Why are non-linear optics called non-linear?
Nonlinear optical elements are called nonlinear precisely because of the behaviour you note: because the optical response of the material does not depend linearly on the driving fields. The response may then have a quadratic or higher dependence on the driver, which is usually written in the form
$$ \mathbf P =\varepsilon_0 \chi^{(1)} \mathbf E + \varepsilon_0 \overleftrightarrow\chi^{(2)}· \mathbf E^{\otimes 2} + \varepsilon_0 \overleftrightarrow\chi^{(3)}· \mathbf E^{\otimes 3} + \cdots. \tag 1 $$
(Note, however, that if the intensity is too high then even this perturbative expansion may break, as is the case in high-order harmonic generation.)
The reason nonlinear optics is usually framed in terms of frequency-mixing processes is that the higher-order powers do exactly that. For example, if you have a sinusoidal driver $E=E_0\cos(\omega t)$, then a response that depends on $E^2$ will introduce other frequencies, since $$ E^2=\tfrac{E_0^2}{2}(1+\cos(2\omega t)). \tag2 $$ The first term is known as optical rectification, and the second term is second harmonic generation. Terms of higher order can produce further mixing of components.
It is important to contrast this with linear optics, for which each frequency component is on its own. Linear optical elements will never add a frequency component that is not already there, and they will never modify one frequency based on what's happening with another one. (You might even call linear optics boring.) Nonlinear optics allow us to break free from that, which is why so much of the field is focused on the frequency-mixing characteristics of the different processes.
So, you have two different approaches for understanding the field, in terms of the nonlinear order of the term involved or in terms of the ways it can mix frequencies. The photon picture arises as an amalgam of these two, and it emerges by doing a Feynman-style diagrammatic expansion of the terms in the perturbation series.
It is important to note that this 'photon' picture does not require the field to be quantized to work, and it is equally applicable to a classical field. When you do go to a quantized field, however, the positive/negative frequency components in expansions of the form $e^{-i\omega t}+e^{+i\omega t}$ get replaced by quadratures of the form $\hat a + \hat a^\dagger$, each of which adds or substracts a photon from the field.
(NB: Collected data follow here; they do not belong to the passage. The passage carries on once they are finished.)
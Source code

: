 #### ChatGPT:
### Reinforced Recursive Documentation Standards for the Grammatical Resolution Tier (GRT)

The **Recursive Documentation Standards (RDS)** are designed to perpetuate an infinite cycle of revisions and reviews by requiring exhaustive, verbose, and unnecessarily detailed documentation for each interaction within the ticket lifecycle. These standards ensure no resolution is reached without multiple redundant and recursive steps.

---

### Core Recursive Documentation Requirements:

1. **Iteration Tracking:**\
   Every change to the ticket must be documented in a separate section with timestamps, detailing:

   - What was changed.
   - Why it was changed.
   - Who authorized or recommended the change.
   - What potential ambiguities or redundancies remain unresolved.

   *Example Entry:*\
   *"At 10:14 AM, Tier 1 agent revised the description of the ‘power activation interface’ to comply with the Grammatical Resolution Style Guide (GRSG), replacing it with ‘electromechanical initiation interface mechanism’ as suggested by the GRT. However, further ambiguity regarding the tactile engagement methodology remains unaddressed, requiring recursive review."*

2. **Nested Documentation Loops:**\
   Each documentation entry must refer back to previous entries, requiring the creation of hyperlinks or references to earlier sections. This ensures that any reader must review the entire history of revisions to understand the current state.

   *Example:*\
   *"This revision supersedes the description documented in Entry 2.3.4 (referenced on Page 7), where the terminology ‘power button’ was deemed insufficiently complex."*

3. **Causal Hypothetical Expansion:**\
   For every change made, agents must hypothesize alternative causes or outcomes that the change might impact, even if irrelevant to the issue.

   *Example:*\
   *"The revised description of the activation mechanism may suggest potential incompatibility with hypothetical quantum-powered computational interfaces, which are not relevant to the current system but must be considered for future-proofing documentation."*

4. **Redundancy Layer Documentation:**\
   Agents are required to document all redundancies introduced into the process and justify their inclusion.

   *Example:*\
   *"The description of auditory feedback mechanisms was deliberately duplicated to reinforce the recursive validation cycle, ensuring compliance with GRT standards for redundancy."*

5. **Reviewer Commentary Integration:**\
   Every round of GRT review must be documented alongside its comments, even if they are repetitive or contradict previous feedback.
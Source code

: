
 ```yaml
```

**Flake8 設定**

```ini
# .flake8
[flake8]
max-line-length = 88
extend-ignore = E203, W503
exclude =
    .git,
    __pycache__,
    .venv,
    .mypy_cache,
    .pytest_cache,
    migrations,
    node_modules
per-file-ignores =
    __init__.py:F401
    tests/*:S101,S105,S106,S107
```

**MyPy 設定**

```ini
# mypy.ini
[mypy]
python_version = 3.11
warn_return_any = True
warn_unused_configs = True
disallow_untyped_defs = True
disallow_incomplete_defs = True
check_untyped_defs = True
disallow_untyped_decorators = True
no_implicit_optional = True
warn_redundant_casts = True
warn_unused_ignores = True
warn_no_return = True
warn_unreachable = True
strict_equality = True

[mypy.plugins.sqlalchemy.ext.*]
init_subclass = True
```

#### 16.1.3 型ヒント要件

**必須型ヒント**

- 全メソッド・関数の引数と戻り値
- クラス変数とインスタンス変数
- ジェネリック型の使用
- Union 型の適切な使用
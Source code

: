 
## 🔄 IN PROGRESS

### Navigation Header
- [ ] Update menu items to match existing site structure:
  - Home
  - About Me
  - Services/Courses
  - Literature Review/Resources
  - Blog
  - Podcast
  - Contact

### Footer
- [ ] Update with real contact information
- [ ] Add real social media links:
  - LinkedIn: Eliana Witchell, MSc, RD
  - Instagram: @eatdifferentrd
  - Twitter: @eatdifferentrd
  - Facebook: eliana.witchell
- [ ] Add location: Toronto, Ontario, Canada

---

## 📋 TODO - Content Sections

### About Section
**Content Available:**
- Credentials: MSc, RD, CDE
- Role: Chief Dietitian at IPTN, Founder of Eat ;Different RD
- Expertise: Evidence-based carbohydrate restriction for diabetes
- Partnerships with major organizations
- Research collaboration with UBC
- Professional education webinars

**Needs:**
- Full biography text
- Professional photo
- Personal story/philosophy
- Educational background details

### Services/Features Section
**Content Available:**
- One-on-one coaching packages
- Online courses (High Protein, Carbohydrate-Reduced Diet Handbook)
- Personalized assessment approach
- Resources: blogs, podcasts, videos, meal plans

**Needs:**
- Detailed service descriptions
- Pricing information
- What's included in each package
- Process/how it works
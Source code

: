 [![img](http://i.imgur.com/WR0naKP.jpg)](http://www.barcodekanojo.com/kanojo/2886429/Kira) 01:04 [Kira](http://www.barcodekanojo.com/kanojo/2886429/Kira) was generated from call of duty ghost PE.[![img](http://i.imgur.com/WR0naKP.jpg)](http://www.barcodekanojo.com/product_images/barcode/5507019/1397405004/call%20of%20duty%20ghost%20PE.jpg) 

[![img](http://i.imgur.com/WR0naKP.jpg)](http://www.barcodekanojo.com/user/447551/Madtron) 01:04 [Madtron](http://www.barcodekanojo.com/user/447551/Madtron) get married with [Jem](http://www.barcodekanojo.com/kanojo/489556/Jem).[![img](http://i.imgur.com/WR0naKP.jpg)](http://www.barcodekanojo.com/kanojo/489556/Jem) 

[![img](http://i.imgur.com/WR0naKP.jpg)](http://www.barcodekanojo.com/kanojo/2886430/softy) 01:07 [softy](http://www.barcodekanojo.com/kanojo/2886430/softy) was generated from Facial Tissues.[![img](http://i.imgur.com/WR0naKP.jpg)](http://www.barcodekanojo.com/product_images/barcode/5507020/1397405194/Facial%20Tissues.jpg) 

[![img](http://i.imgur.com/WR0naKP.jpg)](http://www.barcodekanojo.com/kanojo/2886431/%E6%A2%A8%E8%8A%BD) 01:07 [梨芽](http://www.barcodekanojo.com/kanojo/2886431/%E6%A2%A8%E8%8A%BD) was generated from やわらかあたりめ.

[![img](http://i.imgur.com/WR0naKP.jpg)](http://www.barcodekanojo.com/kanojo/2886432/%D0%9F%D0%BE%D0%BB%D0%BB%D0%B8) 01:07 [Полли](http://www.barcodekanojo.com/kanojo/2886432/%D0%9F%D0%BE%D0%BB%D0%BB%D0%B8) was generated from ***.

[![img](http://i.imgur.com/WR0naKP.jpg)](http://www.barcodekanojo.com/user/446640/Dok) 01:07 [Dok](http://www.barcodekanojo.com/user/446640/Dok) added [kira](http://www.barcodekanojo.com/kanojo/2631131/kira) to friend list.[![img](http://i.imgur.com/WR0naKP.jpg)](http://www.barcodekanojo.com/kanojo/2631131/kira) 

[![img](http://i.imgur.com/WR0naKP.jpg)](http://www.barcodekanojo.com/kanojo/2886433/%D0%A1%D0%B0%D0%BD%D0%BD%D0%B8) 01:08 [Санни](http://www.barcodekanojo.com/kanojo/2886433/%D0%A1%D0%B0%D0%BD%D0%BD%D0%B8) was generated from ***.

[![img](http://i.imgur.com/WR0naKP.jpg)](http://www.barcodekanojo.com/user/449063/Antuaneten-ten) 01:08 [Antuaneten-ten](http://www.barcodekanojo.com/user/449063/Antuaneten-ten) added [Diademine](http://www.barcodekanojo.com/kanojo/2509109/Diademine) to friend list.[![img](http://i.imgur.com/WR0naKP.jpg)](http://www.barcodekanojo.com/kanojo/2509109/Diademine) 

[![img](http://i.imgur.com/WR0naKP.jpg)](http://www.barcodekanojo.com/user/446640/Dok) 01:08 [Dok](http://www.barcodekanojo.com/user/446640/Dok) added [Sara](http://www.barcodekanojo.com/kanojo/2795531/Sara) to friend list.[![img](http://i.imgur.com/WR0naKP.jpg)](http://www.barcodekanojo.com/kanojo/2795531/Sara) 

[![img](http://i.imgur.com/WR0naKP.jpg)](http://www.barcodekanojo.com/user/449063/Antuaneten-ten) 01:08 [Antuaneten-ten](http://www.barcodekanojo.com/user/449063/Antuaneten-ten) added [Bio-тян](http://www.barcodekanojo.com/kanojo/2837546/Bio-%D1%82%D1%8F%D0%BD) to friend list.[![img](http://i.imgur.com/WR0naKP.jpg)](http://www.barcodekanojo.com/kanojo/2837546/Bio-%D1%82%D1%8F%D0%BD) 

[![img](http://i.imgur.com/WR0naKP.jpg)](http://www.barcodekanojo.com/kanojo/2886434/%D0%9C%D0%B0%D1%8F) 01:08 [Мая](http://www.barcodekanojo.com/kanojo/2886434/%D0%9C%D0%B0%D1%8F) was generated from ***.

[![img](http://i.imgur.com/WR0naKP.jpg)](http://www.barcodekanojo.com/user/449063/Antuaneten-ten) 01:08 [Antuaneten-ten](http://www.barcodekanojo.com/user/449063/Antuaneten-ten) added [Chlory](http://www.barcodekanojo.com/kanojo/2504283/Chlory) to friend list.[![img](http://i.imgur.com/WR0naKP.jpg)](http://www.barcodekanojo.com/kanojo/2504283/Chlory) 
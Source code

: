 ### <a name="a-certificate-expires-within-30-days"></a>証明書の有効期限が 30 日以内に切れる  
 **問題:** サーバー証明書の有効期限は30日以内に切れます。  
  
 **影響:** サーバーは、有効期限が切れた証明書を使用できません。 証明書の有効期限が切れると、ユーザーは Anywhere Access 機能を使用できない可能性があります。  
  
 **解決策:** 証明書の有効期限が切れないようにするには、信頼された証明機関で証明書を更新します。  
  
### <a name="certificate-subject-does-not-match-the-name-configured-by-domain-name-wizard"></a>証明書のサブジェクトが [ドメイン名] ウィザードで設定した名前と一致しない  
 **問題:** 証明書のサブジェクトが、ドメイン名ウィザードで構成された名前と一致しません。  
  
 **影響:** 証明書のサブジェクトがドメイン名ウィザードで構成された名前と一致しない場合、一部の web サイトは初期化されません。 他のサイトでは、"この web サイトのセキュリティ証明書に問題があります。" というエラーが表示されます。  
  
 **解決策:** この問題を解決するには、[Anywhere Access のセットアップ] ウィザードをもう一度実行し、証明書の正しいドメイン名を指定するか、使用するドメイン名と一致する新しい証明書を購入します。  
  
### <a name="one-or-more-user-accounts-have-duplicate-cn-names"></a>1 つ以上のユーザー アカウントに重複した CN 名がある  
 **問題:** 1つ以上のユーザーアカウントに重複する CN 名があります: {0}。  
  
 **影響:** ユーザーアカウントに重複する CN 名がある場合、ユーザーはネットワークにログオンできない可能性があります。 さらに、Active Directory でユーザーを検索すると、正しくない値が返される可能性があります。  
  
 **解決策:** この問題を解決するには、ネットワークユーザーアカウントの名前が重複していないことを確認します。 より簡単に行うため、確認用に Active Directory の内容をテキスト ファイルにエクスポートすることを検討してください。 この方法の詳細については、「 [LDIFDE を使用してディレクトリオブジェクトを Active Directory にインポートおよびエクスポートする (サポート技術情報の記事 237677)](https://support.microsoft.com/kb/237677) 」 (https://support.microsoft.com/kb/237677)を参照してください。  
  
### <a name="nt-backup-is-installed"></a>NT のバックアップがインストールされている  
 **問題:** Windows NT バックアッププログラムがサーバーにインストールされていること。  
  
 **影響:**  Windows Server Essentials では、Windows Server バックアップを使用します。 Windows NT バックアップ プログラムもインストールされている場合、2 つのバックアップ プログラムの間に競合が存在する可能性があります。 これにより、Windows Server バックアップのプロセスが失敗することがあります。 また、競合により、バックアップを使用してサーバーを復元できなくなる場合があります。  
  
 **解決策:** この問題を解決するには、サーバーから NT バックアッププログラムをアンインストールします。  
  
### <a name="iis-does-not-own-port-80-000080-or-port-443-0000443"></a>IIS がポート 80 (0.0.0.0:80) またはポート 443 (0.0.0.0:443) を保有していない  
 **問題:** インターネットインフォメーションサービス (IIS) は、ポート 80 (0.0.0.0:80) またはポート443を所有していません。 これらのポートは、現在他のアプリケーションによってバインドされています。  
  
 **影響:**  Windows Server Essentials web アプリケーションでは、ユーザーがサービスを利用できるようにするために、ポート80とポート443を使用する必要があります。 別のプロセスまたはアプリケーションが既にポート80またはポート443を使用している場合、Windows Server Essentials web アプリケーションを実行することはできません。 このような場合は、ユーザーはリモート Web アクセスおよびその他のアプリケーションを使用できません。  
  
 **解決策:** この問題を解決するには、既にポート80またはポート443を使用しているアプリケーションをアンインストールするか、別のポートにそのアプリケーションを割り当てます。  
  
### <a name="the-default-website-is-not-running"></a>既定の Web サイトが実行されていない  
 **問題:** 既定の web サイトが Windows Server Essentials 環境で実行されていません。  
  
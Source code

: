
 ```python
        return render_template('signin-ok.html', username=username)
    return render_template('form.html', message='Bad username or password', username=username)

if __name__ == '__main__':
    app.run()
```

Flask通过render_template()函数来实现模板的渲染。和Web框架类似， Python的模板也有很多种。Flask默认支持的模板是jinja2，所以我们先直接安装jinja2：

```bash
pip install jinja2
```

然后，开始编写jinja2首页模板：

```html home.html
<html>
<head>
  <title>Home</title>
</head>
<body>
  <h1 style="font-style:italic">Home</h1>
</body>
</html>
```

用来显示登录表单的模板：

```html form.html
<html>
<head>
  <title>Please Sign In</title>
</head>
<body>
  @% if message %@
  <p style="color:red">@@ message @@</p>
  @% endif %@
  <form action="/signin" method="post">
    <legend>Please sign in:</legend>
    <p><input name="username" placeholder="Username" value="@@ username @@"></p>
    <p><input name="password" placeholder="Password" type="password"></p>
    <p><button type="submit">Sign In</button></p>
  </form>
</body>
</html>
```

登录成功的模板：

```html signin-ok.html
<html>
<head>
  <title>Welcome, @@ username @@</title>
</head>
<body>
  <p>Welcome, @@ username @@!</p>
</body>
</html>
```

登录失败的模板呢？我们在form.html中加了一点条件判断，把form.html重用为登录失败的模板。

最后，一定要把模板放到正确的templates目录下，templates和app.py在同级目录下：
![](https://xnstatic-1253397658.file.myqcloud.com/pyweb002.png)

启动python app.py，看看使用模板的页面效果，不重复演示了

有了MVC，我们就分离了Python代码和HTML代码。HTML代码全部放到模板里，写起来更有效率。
If you have a higher power of $(e^{-i\omega t}+e^{+i\omega t})$ then you have a bigger product with more operators and therefore more photons in the interaction.
Non-Linearity means that the dispersion relation becomes non-linear. Linearity is an assumption which only holds true for low intensities. Almost every material has some non-linear effects if the light source is only powerful enough. The polarization vector for example becomes:
$P = P_0 + \varepsilon_0 \chi^{(1)} E + \varepsilon_0 \chi^{(2)} E^2 + \varepsilon_0 \chi^{(3)} E^3 + \cdots. $
this can lead to self-induced effects like the Kerr-Effect, where the refractive index becomes an function of the intensity of the light source itself $\rightarrow n_{Kerr}=n_0+n_1(I)$.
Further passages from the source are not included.